I love this poem and it is quite fitting for Black History Month.
Still I Rise
by Maya Angelou
You may write me down in history
With your bitter, twisted lies,
You may tread me in the very dirt
But still, like dust, I’ll rise.
Does my sassiness upset you?
Why are you beset with gloom?
‘Cause I walk like I’ve got oil wells
Pumping in my living room.
Just like moons and like suns,
With the certainty of tides,
Just like hopes springing high,
Still I’ll rise.
Did you want to see me broken?
Bowed head and lowered eyes?
Shoulders falling down like teardrops.
Weakened by my soulful cries.
Does my haughtiness offend you?
Don’t you take it awful hard
‘Cause I laugh like I’ve got gold mines
Diggin’ in my own back yard.
You may shoot me with your words,
You may cut me with your eyes,
You may kill me with your hatefulness,
But still, like air, I’ll rise.
Does my sexiness upset you?
Does it come as a surprise
That I dance like I’ve got diamonds
At the meeting of my thighs?
Out of the huts of history’s shame
Up from a past that’s rooted in pain
I’m a black ocean, leaping and wide,
Welling and swelling I bear in the tide.
Leaving behind nights of terror and fear
Into a daybreak that’s wondrously clear
Bringing the gifts that my ancestors gave,
I am the dream and the hope of the slave.

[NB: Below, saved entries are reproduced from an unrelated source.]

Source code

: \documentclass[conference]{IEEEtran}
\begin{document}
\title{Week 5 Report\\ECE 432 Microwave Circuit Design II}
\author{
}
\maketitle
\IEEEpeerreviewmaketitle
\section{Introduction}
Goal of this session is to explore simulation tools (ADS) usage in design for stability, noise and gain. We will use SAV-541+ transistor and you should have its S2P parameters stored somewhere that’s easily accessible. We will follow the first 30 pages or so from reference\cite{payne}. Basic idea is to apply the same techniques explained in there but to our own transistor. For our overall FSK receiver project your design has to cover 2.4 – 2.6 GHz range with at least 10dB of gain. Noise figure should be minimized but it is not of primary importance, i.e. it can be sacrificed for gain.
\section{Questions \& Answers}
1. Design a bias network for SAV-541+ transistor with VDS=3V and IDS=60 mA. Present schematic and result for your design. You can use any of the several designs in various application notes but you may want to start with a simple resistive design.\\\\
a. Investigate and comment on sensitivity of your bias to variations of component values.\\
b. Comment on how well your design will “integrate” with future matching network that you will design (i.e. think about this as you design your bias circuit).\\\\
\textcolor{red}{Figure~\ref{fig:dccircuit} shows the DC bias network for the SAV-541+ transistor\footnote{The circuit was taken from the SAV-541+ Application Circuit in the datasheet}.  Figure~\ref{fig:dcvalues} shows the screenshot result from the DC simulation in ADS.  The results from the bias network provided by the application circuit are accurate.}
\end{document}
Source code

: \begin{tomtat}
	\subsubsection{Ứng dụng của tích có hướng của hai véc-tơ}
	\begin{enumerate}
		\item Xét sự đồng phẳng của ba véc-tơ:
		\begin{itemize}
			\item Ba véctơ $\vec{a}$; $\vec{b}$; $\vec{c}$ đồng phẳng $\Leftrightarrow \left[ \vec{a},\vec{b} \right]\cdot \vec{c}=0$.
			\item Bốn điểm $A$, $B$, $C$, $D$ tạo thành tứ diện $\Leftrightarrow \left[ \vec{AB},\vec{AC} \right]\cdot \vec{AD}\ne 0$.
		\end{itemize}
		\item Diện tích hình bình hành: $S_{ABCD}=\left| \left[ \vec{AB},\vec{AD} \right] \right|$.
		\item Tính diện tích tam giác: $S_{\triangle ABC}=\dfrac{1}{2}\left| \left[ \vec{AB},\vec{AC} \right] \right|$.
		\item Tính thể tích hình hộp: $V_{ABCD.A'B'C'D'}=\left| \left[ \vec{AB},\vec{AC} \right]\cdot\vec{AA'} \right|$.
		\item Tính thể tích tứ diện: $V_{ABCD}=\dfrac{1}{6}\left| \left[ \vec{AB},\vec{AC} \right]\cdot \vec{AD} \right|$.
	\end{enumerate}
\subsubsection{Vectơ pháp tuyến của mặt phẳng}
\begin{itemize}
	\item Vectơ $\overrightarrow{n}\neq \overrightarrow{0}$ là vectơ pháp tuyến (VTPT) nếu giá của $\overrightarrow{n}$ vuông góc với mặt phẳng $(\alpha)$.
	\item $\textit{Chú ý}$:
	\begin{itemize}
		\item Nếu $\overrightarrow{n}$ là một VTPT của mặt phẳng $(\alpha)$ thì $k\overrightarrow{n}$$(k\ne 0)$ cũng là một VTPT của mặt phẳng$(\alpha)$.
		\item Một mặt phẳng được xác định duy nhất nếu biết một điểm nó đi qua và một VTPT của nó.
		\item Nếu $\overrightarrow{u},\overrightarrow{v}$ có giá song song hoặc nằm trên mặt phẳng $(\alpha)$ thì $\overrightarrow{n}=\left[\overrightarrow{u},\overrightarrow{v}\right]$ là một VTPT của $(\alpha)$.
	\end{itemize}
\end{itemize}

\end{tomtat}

I know what the caged bird feels, alas!
When the sun is bright on the upland slopes;
When the wind stirs soft through the springing grass,
And the river flows like a stream of glass;
When the first bird sings and the first bud opes,
And the faint perfume from its chalice steals–
I know what the caged bird feels!
I know why the caged bird beats his wing
Till its blood is red on the cruel bars;
For he must fly back to his perch and cling
When he fain would be on the bough a-swing;
And a pain still throbs in the old, old scars
And they pulse again with a keener sting–
I know why he beats his wing!
I know why the caged bird sings, ah me,
When his wing is bruised and his bosom sore,–
When he beats his bars and he would be free;
It is not a carol of joy or glee,
But a prayer that he sends from his heart’s deep core,
But a plea, that upward to Heaven he flings–
I know why the caged bird sings!
Sympathy is a poem written by Paul Laurence Dunbar. Paul Laurence Dunbar was an African-American poet who lived in the late 19th and early 20th centuries. He lived through slavery, racism and segregation. My parents have a book of his poetry on the shelf in our library. I already posted one of his poems on my blog back on October 7th. It is called Good Night. Also, I blogged about the death of Maya Angelou on May 28th. That was five months ago. She wrote an autobiography called I Know Why the Caged Bird Sings. That book is also on our shelf. I am going to read it next and I’ll post a summary about it when I’m finished. She took the name of her book from the last line of Paul Laurence Dunbar’s poem, Sympathy.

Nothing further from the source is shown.